The reply should consist of one number, which is how many lines in the material below contain "documentclass".
+ + + + + + +
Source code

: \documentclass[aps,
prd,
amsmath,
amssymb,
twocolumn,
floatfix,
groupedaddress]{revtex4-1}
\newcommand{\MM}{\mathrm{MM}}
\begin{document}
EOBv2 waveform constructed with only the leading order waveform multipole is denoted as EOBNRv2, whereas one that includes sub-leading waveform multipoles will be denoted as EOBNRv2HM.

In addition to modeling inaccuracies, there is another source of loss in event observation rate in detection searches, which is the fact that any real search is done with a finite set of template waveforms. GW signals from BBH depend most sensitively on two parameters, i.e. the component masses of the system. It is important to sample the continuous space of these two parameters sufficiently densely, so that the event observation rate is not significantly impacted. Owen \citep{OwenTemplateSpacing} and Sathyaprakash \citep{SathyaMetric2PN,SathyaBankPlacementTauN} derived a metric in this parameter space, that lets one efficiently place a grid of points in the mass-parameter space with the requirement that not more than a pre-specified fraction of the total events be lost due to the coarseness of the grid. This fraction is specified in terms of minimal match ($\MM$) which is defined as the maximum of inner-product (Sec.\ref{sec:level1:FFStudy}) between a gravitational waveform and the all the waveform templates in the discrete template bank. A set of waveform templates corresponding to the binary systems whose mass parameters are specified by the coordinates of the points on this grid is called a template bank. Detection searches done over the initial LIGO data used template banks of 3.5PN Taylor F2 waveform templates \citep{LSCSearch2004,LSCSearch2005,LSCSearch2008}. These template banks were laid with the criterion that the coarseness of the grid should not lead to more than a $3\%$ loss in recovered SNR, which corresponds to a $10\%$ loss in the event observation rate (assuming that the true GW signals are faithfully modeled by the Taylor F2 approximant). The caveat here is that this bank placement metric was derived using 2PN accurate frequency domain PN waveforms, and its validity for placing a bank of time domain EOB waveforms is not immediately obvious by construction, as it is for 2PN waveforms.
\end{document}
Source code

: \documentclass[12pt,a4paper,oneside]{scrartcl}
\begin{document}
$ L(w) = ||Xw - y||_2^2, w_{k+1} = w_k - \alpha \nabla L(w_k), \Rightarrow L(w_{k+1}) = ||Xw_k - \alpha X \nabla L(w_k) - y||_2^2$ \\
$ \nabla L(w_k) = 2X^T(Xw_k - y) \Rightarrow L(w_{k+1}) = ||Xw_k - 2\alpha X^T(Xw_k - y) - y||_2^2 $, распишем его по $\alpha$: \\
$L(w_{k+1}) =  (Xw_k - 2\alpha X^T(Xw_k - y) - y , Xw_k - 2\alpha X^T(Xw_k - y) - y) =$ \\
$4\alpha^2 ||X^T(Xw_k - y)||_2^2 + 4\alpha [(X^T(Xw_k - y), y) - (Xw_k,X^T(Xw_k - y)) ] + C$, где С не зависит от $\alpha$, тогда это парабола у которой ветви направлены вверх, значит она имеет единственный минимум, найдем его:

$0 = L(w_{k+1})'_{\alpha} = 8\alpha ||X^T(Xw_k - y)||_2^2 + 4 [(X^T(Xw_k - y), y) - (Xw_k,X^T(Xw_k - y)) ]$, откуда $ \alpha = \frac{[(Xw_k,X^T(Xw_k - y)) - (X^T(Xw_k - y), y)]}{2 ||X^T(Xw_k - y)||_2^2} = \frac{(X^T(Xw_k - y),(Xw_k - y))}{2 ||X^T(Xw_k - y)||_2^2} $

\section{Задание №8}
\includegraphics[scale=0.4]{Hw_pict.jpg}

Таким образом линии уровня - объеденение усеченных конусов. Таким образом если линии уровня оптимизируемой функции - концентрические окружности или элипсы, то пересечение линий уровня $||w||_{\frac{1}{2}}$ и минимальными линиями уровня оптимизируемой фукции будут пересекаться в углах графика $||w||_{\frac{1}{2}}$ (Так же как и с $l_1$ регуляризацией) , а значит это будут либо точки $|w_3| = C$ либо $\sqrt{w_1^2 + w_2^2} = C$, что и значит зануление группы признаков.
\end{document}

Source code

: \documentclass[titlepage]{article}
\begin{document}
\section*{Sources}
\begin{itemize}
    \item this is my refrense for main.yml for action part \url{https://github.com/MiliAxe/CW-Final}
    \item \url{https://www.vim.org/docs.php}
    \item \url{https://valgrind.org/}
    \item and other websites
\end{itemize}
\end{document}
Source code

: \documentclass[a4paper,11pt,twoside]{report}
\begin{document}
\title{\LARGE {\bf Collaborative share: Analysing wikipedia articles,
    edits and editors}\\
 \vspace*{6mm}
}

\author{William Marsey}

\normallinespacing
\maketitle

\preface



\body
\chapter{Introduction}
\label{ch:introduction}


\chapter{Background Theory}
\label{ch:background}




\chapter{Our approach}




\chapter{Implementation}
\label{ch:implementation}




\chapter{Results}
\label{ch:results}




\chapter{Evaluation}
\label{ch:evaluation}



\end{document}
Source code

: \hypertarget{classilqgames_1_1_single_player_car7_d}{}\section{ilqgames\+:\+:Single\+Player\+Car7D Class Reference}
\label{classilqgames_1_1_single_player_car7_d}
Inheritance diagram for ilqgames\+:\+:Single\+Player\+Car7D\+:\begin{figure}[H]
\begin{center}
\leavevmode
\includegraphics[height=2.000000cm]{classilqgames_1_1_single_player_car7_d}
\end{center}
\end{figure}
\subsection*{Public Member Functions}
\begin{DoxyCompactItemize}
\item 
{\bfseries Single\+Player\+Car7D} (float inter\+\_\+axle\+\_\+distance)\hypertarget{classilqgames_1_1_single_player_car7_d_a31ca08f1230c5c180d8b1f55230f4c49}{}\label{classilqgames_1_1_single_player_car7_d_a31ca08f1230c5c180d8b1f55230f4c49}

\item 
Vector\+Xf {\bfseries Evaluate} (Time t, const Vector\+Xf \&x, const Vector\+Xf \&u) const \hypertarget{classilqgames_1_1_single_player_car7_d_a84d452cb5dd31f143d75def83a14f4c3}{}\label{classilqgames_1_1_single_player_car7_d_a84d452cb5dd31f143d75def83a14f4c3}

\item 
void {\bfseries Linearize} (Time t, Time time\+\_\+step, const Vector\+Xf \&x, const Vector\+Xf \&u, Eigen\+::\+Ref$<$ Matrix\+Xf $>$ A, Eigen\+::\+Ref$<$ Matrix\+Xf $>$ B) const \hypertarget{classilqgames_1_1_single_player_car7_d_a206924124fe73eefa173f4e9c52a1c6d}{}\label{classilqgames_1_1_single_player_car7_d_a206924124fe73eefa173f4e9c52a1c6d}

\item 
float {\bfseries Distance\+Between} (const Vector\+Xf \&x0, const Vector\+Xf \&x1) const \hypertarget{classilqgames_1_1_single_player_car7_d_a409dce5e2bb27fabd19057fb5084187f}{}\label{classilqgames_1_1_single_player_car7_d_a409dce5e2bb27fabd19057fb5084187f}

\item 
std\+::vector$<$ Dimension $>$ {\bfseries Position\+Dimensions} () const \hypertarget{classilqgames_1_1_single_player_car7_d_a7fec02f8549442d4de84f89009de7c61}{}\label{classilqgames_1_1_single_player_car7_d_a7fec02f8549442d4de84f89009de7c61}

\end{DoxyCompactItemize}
+ + + + + + +
*Answer for the task:*
4